Since the programs themselves have no [access] abilities, Sandboxie of course does stuff for them. If all of a sudden an exploit (or chain of them), allow them to gain rights, they could do something without Sandboxie "OK-ing" it. Again, depending on circumstances (not sure how much Sandboxie interferes with exploit expectations if not targeting Sandboxie).



Oh no, yabba, AV (ordinary or not) is garbage and would never be given consideration (can easily be bypassed/stopped compared to Sandboxie). Only Sandboxie all the way!

[Buster]

Sandboxie protects system isolating applications. Windows does not run under Sandboxie´s supervision, so if there is a security hole in the OS, Sandboxie will not prevent it.

That´s pure logic and there is nothing new or surprising on it.

[yabbadoo]

@ Dr. Larry Peprer

I simply love your dialogue, it all makes a very logical and technical picture - thank you for the information and interest you provide.

Buster wrote in his latter post :-
"Sandboxie protects system isolating applications. Windows does not run under Sandboxie´s supervision, so if there is a security hole in the OS, Sandboxie will not prevent it.

That´s pure logic and there is nothing new or surprising on it."

Firstly I personally see no logic in this comment and it is new and surprising news to me.

Secondly, it is devastating to know that if the OS is shot full of holes, Sandboxie`s virtual environment becomes useless. Rather naively, I thought that the playground for all those naughty bugs was confined to the world of the browser, a completely separate program and nothing to do with the OS, which is in most cases Windows. Sandboxie simply wrapped up the browser in a virtual protective umbrella.

Surely it is not being suggested that Sandboxie or any other reputable AV program depends on the fallibility and doubtful qualities of the OS. If the jail guard depends on the prisoner to hand him the key, what kind of logic is that ?

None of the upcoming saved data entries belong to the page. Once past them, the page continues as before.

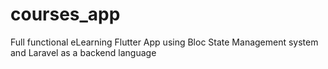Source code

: # courses_app
Full functional eLearning Flutter App using Bloc State Management system and Laravel as a backend language
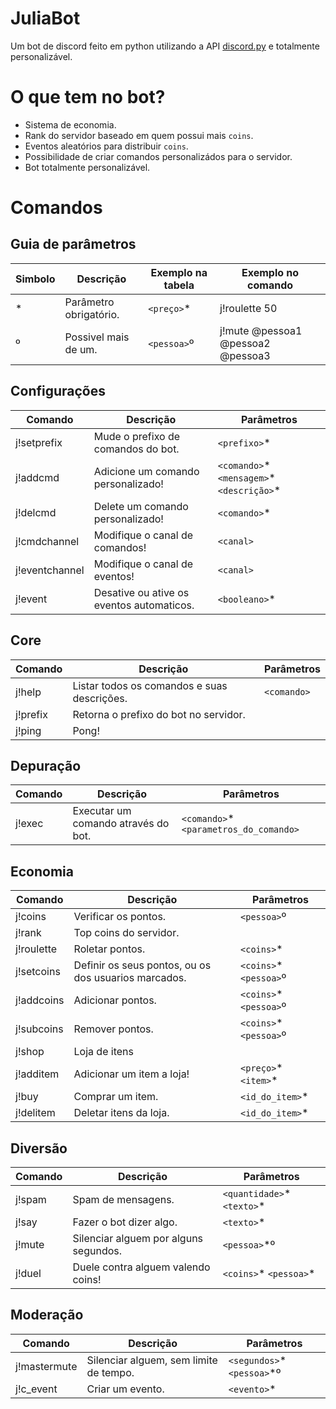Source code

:# JuliaBot
Um bot de discord feito em python utilizando a API [discord.py](https://github.com/Rapptz/discord.py) e totalmente personalizável.

# O que tem no bot?
- Sistema de economia.
- Rank do servidor baseado em quem possui mais `coins`.
- Eventos aleatórios para distribuir `coins`.
- Possibilidade de criar comandos personalizádos para o servidor.
- Bot totalmente personalizável.

# Comandos 
## Guia de parâmetros
| Simbolo | Descrição | Exemplo na tabela | Exemplo no comando |
|---------|-----------|---------|-----------------|
| * | Parâmetro obrigatório. | `<preço>`* | j!roulette 50 |
| º | Possivel mais de um. | `<pessoa>`º | j!mute @pessoa1 @pessoa2 @pessoa3 |
## Configurações 
| Comando | Descrição | Parâmetros |
|---------|-----------|------------|
|j!setprefix|Mude o prefixo de comandos do bot.|`<prefixo>`* |
|j!addcmd|Adicione um comando personalizado!|`<comando>`* `<mensagem>`* `<descrição>`* |
|j!delcmd|Delete um comando personalizado!|`<comando>`* |
|j!cmdchannel|Modifique o canal de comandos!|`<canal>` |
|j!eventchannel|Modifique o canal de eventos!|`<canal>` |
|j!event|Desative ou ative os eventos automaticos.|`<booleano>`* |
## Core 
| Comando | Descrição | Parâmetros |
|---------|-----------|------------|
|j!help|Listar todos os comandos e suas descrições.|`<comando>` |
|j!prefix|Retorna o prefixo do bot no servidor.||
|j!ping|Pong!||
## Depuração 
| Comando | Descrição | Parâmetros |
|---------|-----------|------------|
|j!exec|Executar um comando através do bot.|`<comando>`* `<parametros_do_comando>` |
## Economia 
| Comando | Descrição | Parâmetros |
|---------|-----------|------------|
|j!coins|Verificar os pontos.|`<pessoa>`º |
|j!rank|Top coins do servidor.||
|j!roulette|Roletar pontos.|`<coins>`* |
|j!setcoins|Definir os seus pontos, ou os dos usuarios marcados.|`<coins>`* `<pessoa>`º |
|j!addcoins|Adicionar pontos.|`<coins>`* `<pessoa>`º |
|j!subcoins|Remover pontos.|`<coins>`* `<pessoa>`º |
|j!shop|Loja de itens||
|j!additem|Adicionar um item a loja!|`<preço>`* `<item>`* |
|j!buy|Comprar um item.|`<id_do_item>`* |
|j!delitem|Deletar itens da loja.|`<id_do_item>`* |
## Diversão 
| Comando | Descrição | Parâmetros |
|---------|-----------|------------|
|j!spam|Spam de mensagens.|`<quantidade>`* `<texto>`* |
|j!say|Fazer o bot dizer algo.|`<texto>`* |
|j!mute|Silenciar alguem por alguns segundos.|`<pessoa>`*º |
|j!duel|Duele contra alguem valendo coins!|`<coins>`* `<pessoa>`* |
## Moderação 
| Comando | Descrição | Parâmetros |
|---------|-----------|------------|
|j!mastermute|Silenciar alguem, sem limite de tempo.|`<segundos>`* `<pessoa>`*º |
|j!c_event|Criar um evento.|`<evento>`* |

Program compatibility is obviously essential, but security is a completely separate issue. I cannot accept that an independent security system is remotely associated with the security provision of an OS. There is simply no reason at all why the two separate functions should have any connection whatsoever other than operational compatibility.

Windows so called security is no more than a very patched up football.